In [1]:
import re
import pandas as pd
import datetime as dt
import numpy as np
import matplotlib.pyplot as plt
import seaborn as sns

import requests
from bs4 import BeautifulSoup as bs

from importlib import reload
import carfax_scraper 


In [2]:
reload(carfax_scraper)
from carfax_scraper import pull_car_listings, build_car_df

In [3]:
plt.rcParams.update({'font.size': 14})

In [4]:
philly = {'url': 'https://www.carfax.com/Used-Cars-in-Philadelphia-PA_c4927',
          'zipcode': 19107,
          'name': 'philly'}
nyc = {'url': 'https://www.carfax.com/Used-Cars-in-Brooklyn-NY_c10456',
       'zipcode': 11222, 
       'name': 'nyc'}

location = nyc

In [5]:
# option to work with previously saved results
soup_list = []
with open(location['name']+'_soup_progress.txt') as f:
    html_list = f.read().split('BREAKHERE')
html_list.remove('')

for page in html_list:
    soup = bs(page, parser='lxml')
    soup_list.append(soup)

In [6]:
# pull all pages available in search results

# soup_list = pull_car_listings(philly, 55)

In [7]:
print('%i pages collected'%(len(soup_list)))

64 pages collected


In [8]:
cars = build_car_df(soup_list).set_index('index')
print('Shape with duplicates: (%i, %i)'%(cars.shape[0], cars.shape[1]))

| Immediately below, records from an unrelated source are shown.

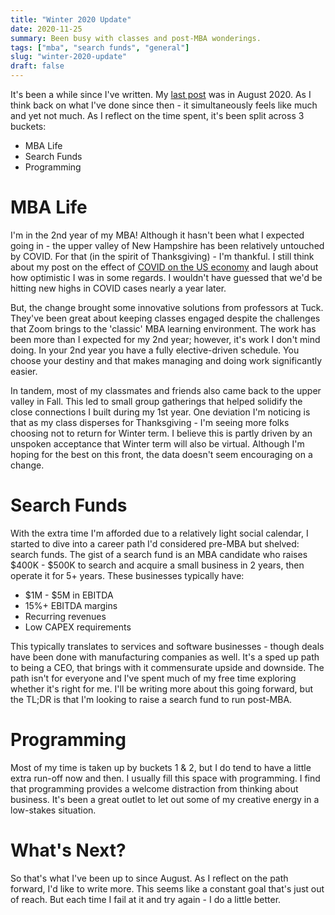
 ```yaml
---
title: "Winter 2020 Update"
date: 2020-11-25
summary: Been busy with classes and post-MBA wonderings.
tags: ["mba", "search funds", "general"]
slug: "winter-2020-update"
draft: false
---
```


It's been a while since I've written. My [last post](https://www.aadhi.rocks/posts/ending-miniprinter) was in August 2020. As I think back on what I've done since then - it simultaneously feels like much and yet not much. As I reflect on the time spent, it's been split across 3 buckets:

- MBA Life
- Search Funds
- Programming

# MBA Life

I'm in the 2nd year of my MBA! Although it hasn't been what I expected going in - the upper valley of New Hampshire has been relatively untouched by COVID. For that (in the spirit of Thanksgiving) - I'm thankful. I still think about my post on the effect of [COVID on the US economy](https://www.aadhi.rocks/posts/covid-19) and laugh about how optimistic I was in some regards. I wouldn't have guessed that we'd be hitting new highs in COVID cases nearly a year later.

But, the change brought some innovative solutions from professors at Tuck. They've been great about keeping classes engaged despite the challenges that Zoom brings to the 'classic' MBA learning environment. The work has been more than I expected for my 2nd year; however, it's work I don't mind doing. In your 2nd year you have a fully elective-driven schedule. You choose your destiny and that makes managing and doing work significantly easier.

In tandem, most of my classmates and friends also came back to the upper valley in Fall. This led to small group gatherings that helped solidify the close connections I built during my 1st year. One deviation I'm noticing is that as my class disperses for Thanksgiving - I'm seeing more folks choosing not to return for Winter term. I believe this is partly driven by an unspoken acceptance that Winter term will also be virtual. Although I'm hoping for the best on this front, the data doesn't seem encouraging on a change.

# Search Funds

With the extra time I'm afforded due to a relatively light social calendar, I started to dive into a career path I'd considered pre-MBA but shelved: search funds. The gist of a search fund is an MBA candidate who raises $400K - $500K to search and acquire a small business in 2 years, then operate it for 5+ years. These businesses typically have:

- $1M - $5M in EBITDA
- 15%+ EBITDA margins
- Recurring revenues
- Low CAPEX requirements

This typically translates to services and software businesses - though deals have been done with manufacturing companies as well. It's a sped up path to being a CEO, that brings with it commensurate upside and downside. The path isn't for everyone and I've spent much of my free time exploring whether it's right for me. I'll be writing more about this going forward, but the TL;DR is that I'm looking to raise a search fund to run post-MBA.

# Programming

Most of my time is taken up by buckets 1 & 2, but I do tend to have a little extra run-off now and then. I usually fill this space with programming. I find that programming provides a welcome distraction from thinking about business. It's been a great outlet to let out some of my creative energy in a low-stakes situation.

# What's Next?

So that's what I've been up to since August. As I reflect on the path forward, I'd like to write more. This seems like a constant goal that's just out of reach. But each time I fail at it and try again - I do a little better.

cars = cars.drop_duplicates()
print('Shape without duplicates: (%i, %i)'%(cars.shape[0], cars.shape[1]))

Shape with duplicates: (1600, 14)
Shape without duplicates: (1191, 14)


In [9]:
def preprocessing(df, city=location['name']):
    # city: "philly" or "nyc"

    df = format_mileage(df).copy()
    
    df['location'] = df.apply(get_location, axis=1)

    if city=='philly':
        df['location'] = df['location'].str.replace('Phila,', 'Philadelphia,').copy()
        
    df = get_engine_info(df).copy()

    df = drop_electric_cars(df).copy()
    df = drop_odd_cylinders(df).copy()
    df = map_damage_values(df).copy()
    df['num_owners'] = df['history'].apply(get_prev_owners).copy()
    df['purchase_date'] = pd.to_datetime(df['history'].apply(get_purchase_date)).copy()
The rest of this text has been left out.